• [Instructions to follow]
Search the listing below for the string "data", then copy every line it appears in.

• [Exercise input]
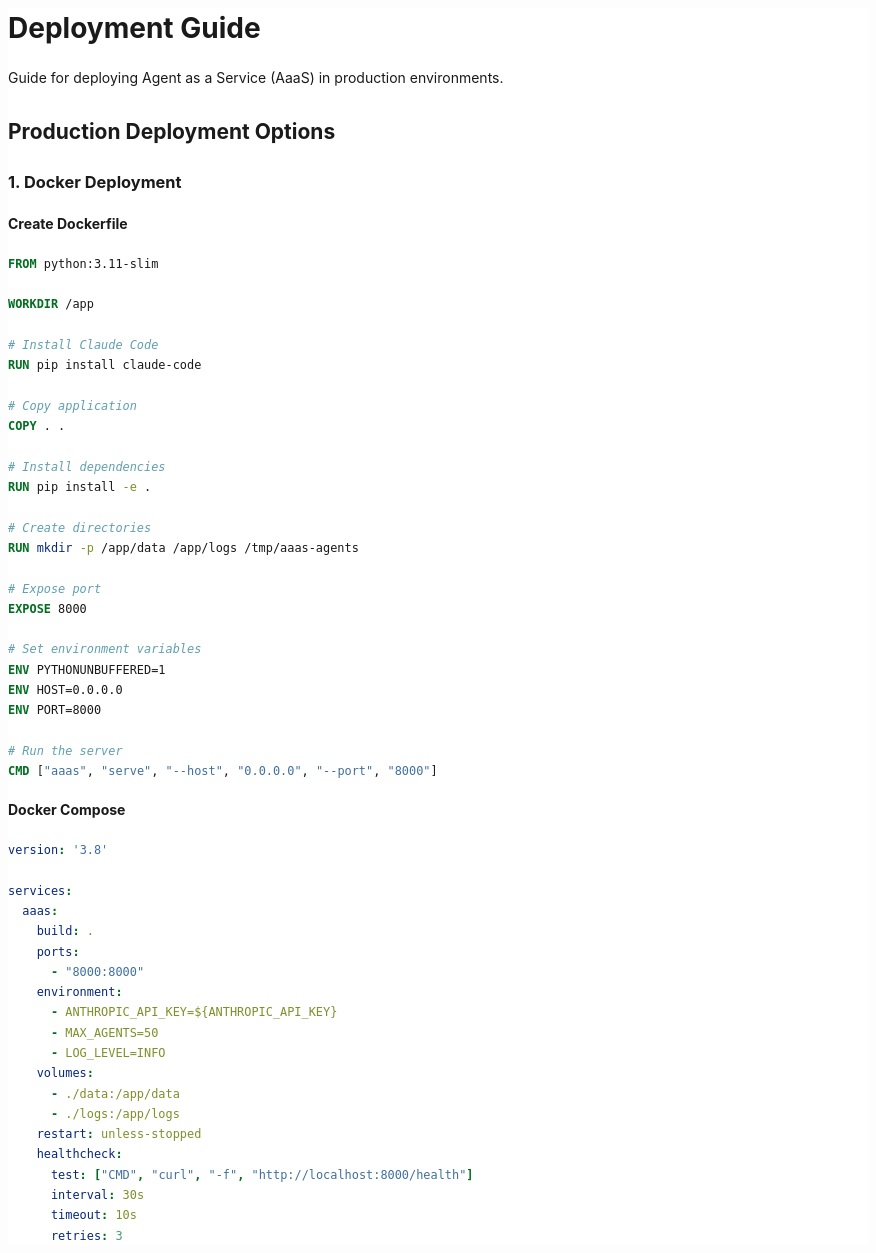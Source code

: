 # Deployment Guide

Guide for deploying Agent as a Service (AaaS) in production environments.

## Production Deployment Options

### 1. Docker Deployment

#### Create Dockerfile

```dockerfile
FROM python:3.11-slim

WORKDIR /app

# Install Claude Code
RUN pip install claude-code

# Copy application
COPY . .

# Install dependencies
RUN pip install -e .

# Create directories
RUN mkdir -p /app/data /app/logs /tmp/aaas-agents

# Expose port
EXPOSE 8000

# Set environment variables
ENV PYTHONUNBUFFERED=1
ENV HOST=0.0.0.0
ENV PORT=8000

# Run the server
CMD ["aaas", "serve", "--host", "0.0.0.0", "--port", "8000"]
```

#### Docker Compose

```yaml
version: '3.8'

services:
  aaas:
    build: .
    ports:
      - "8000:8000"
    environment:
      - ANTHROPIC_API_KEY=${ANTHROPIC_API_KEY}
      - MAX_AGENTS=50
      - LOG_LEVEL=INFO
    volumes:
      - ./data:/app/data
      - ./logs:/app/logs
    restart: unless-stopped
    healthcheck:
      test: ["CMD", "curl", "-f", "http://localhost:8000/health"]
      interval: 30s
      timeout: 10s
      retries: 3
```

• [Problem solution]
RUN mkdir -p /app/data /app/logs /tmp/aaas-agents
      - ./data:/app/data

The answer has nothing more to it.